Huang Qibin

Personal information
- Native name: 黄齐滨 (Chinese)
- Nationality: China
- Born: Qibin Huang 5 July 2006 (age 19) Harbin, Heilongjiang, China

Sailing career
- Sport: Sailing
- Club: China National Sailing and Windsurfing Team
- Class: Formula Kite

Medal record
Men's sailing
Representing China
Continental Championships
| Gold medal – first place | 2023 Asian & Oceania | Formula Kite |
| Silver medal – second place | 2022 Asia-Pacific | Formula Kite |
Youth World Championships
| Silver medal – second place | 2023 Gizzeria | Formula Kite |

= Huang Qibin =

Chinese Olympic sailor (born 2006)

Huang Qibin (Chinese: 黄齐滨, born July 5, 2006) is a Chinese Formula Kite professional sailing athlete. He became the Asian & Oceania champion In 2023.

In August 2023, Huang qualified for the Paris Olympics by finishing 7th overall and entering the men's medal series at the 2023 Sailing World Championships. In December 2023, he secured the bronze medal in the men's category at the Zhuhai Grand Final of the 2023 Kitefoil World Series. On June 2, 2024, Huang was selected for the China National Sailing and Windsurfing Team to compete in the Paris Olympics.

In August, 2024, Huang placed 10th place in the Olympic Men's Kite category.

== Early life ==
Huang's interest in sports started with snowboarding at the age of 6, after that, he came in contact with kite skiing. Huang started kiteboarding at the age of 8 under the guidance of his father.
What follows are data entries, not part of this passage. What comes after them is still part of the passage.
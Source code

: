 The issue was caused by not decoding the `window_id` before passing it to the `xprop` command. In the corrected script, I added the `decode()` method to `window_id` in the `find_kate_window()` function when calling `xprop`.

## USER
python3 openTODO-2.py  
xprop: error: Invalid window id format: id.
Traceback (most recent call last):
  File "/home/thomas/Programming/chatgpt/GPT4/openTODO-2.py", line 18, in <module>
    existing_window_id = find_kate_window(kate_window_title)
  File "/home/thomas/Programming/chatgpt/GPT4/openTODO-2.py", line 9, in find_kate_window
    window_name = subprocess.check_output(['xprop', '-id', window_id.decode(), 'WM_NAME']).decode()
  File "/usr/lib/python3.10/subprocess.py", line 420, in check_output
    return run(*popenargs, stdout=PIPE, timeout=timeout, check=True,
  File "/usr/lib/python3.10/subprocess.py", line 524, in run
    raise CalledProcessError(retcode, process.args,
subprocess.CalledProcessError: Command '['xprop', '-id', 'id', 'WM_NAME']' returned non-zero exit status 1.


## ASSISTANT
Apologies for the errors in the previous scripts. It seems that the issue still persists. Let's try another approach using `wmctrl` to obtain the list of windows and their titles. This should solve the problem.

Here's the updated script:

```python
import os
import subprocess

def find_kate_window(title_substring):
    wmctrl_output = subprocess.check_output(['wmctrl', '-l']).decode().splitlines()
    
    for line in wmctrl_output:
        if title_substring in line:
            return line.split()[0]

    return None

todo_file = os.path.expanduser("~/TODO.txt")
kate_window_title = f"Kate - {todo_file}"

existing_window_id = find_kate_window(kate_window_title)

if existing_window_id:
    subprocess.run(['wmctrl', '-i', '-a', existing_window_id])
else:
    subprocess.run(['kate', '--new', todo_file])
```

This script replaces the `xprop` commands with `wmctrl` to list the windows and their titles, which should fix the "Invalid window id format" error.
As his talent in the sport became evident, his father, Huang Wensheng, took him to Hua Hin, Thailand, where he pursued both his studies and training.

== National titles ==
In 2019, he won the Beihai stage of the 2019 National Kiteboarding Championship.

In 2021, Huang won the men's individual course racing, mixed relay course racing, and mixed long-distance titles at the National Kiteboarding Championship. On September 10, he clinched the men's hydrofoil kiteboarding title at the sailing competition of the 14th National Games of the People's Republic of China (Weifang Division). On December 19, at the 2021 National Sailing Championship and National Kiteboarding Championship, Huang dominated the men's hydrofoil kiteboarding course racing and long-distance events, winning all nine rounds.
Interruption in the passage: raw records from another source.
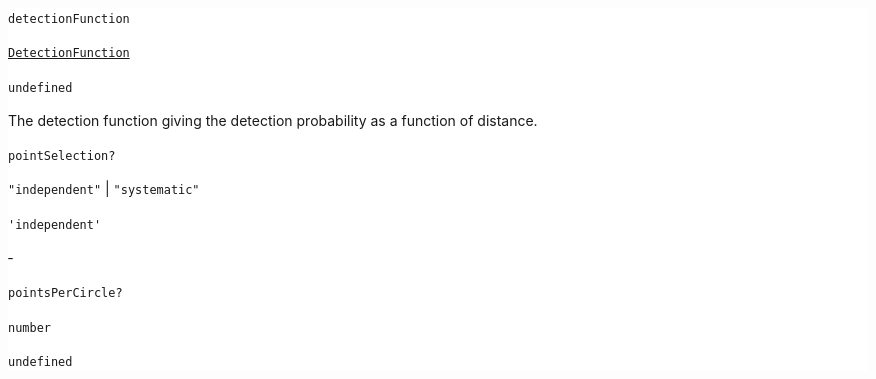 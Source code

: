 </td>
</tr>
<tr>
<td>

<a id="detectionfunction"></a> `detectionFunction`

</td>
<td>

[`DetectionFunction`](#detectionfunction-2)

</td>
<td>

`undefined`

</td>
<td>

The detection function giving the detection probability as a
function of distance.

</td>
</tr>
<tr>
<td>

<a id="pointselection"></a> `pointSelection?`

</td>
<td>

`"independent"` | `"systematic"`

</td>
<td>

`'independent'`

</td>
<td>

‐

</td>
</tr>
<tr>
<td>

<a id="pointspercircle"></a> `pointsPerCircle?`

</td>
<td>

`number`

</td>
<td>

`undefined`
In October, he finished third in the men's hydrofoil long-distance race at the 2023 National Kiteboarding Championship and National Youth Kiteboarding Championship. On October 19, he won the U21 men's hydrofoil course racing and U21 men's hydrofoil long-distance titles.
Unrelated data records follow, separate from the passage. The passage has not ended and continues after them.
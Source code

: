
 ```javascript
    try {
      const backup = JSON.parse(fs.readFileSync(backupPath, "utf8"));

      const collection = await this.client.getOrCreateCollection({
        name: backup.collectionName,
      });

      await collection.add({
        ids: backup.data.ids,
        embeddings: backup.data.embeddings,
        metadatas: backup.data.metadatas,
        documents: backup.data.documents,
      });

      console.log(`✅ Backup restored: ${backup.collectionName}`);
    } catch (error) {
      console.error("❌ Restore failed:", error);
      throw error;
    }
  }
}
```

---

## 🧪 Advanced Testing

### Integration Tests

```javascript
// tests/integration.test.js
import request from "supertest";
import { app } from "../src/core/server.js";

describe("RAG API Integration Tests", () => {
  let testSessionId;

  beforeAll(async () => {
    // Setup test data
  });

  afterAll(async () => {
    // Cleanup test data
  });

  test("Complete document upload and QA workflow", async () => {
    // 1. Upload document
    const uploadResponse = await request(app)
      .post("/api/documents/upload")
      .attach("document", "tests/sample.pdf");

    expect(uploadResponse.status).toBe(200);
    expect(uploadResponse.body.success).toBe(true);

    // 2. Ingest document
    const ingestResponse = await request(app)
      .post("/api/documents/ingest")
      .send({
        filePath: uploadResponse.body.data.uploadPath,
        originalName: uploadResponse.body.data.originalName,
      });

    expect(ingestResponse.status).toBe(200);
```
In July, at the 2024 National Kiteboarding Championship, Huang won the U21 men's hydrofoil long-distance, U21 men's hydrofoil slalom, and U21 men's hydrofoil course racing titles. He also secured runner-up positions in the men's hydrofoil long-distance, slalom, and course racing events.

== International career ==

=== 2019: Early career ===
In 2019, Huang secured the runner-up position in the men's hydrofoil category at the Asian Kiteboarding Championship.

=== 2022–2023: International breakthrough and Olympic qualification ===
On May 25, 2022, he won the silver medal at the 2022 Torregrande Kitefoiling Youth World Championship.

In August 2023, Huang finished 7th in the men's medal series at the 2023 Sailing World Championships, earning a qualification spot for the 2024 Paris Olympics. On November 26, he won the men's hydrofoil title at the 2023 Asian-Oceanic Formula Kite Championships and Asian-Oceanic Kiteboarding Open. In December, he secured the bronze medal in the men's category at the Zhuhai Grand Final of KiteFoil World Series.

=== 2024: Olympic debut and beyond ===
On June 2, 2024, Huang was selected for the China National Sailing and Windsurfing Team to compete in the Paris Olympics. In August, 2024, Huang placed 10th place in the Olympic Men's Kite category.